Task directions: Return each line of the records holding the string "break".

===

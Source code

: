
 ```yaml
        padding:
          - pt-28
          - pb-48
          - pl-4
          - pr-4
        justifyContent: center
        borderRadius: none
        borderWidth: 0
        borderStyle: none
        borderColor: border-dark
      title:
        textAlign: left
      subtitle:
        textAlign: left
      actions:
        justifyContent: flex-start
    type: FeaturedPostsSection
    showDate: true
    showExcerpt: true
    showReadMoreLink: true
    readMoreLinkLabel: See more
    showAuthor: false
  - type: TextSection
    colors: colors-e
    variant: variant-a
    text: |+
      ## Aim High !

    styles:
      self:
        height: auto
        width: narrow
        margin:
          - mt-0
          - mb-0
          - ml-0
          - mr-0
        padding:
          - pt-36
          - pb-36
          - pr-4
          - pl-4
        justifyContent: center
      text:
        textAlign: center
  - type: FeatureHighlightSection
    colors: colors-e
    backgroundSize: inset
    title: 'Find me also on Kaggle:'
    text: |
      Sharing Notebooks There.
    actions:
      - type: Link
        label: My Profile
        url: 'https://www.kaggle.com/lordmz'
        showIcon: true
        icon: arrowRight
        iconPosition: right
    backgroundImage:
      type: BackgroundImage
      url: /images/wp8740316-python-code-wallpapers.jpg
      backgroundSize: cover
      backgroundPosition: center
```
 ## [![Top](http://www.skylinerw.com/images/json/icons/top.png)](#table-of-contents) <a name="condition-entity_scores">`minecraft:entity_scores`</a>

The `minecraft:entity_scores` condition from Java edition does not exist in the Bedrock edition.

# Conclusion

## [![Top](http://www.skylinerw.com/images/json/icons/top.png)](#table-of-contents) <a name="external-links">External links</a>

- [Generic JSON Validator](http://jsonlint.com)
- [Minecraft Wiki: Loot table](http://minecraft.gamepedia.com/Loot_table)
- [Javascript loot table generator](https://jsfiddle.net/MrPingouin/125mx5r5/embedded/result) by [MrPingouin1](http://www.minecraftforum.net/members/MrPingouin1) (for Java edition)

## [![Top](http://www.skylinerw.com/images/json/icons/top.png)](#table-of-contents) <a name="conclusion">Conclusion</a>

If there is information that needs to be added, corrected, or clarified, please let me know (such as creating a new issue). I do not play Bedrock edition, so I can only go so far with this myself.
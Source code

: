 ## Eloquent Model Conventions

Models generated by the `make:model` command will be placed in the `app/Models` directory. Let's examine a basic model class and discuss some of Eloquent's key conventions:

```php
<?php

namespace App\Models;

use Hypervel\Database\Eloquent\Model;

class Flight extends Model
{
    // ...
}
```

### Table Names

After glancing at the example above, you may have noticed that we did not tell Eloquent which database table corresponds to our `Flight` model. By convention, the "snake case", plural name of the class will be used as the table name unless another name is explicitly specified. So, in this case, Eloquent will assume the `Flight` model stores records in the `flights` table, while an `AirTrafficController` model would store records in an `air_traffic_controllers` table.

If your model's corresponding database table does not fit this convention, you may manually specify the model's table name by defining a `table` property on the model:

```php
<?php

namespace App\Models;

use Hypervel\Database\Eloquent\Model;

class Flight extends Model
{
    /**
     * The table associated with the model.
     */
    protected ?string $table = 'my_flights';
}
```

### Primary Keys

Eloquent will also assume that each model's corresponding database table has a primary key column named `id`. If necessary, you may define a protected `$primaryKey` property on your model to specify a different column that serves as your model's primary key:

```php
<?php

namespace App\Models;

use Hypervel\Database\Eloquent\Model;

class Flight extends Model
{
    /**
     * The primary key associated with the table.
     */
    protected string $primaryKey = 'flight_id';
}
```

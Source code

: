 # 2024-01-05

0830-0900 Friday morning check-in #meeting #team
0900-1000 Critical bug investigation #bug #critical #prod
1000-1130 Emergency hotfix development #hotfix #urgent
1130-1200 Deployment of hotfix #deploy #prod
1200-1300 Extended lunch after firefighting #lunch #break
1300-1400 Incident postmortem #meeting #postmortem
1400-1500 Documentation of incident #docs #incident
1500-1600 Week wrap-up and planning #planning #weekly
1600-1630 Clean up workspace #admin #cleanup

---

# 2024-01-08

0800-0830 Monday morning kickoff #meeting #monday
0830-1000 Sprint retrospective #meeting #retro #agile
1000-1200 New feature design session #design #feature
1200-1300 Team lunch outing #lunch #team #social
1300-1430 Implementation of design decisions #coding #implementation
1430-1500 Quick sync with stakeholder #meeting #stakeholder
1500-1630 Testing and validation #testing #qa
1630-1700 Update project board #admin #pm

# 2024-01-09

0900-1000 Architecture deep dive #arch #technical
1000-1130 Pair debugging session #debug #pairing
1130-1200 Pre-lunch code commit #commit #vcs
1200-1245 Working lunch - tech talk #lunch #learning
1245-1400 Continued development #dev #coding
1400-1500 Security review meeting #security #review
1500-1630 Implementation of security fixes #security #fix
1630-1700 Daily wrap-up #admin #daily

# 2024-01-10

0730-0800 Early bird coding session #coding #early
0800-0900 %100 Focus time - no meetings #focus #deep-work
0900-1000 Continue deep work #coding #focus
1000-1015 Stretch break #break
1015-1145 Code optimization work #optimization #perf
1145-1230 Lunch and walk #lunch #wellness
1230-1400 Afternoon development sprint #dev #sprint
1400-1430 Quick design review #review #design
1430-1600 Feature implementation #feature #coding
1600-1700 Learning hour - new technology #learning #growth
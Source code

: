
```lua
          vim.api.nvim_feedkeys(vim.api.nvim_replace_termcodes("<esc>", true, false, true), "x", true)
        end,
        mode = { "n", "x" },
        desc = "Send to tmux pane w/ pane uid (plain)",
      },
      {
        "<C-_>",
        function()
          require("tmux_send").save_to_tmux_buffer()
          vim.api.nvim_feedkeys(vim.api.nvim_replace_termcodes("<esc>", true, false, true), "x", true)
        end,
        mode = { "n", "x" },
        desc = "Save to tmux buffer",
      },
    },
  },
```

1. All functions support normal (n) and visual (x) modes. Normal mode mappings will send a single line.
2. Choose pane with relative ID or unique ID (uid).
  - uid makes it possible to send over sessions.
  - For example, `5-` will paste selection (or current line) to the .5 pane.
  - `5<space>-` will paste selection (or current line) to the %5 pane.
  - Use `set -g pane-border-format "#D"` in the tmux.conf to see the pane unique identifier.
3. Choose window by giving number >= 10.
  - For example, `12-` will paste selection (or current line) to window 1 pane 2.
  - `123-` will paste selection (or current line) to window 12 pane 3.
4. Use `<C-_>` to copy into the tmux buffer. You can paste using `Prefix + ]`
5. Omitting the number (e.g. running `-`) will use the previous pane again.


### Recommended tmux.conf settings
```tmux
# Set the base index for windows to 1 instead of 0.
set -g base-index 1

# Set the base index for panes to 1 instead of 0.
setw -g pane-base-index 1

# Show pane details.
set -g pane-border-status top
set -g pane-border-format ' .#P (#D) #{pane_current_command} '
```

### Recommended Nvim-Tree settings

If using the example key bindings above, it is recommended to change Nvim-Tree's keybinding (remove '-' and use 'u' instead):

===

Exercise answer:
1200-1300 Extended lunch after firefighting #lunch #break
1000-1015 Stretch break #break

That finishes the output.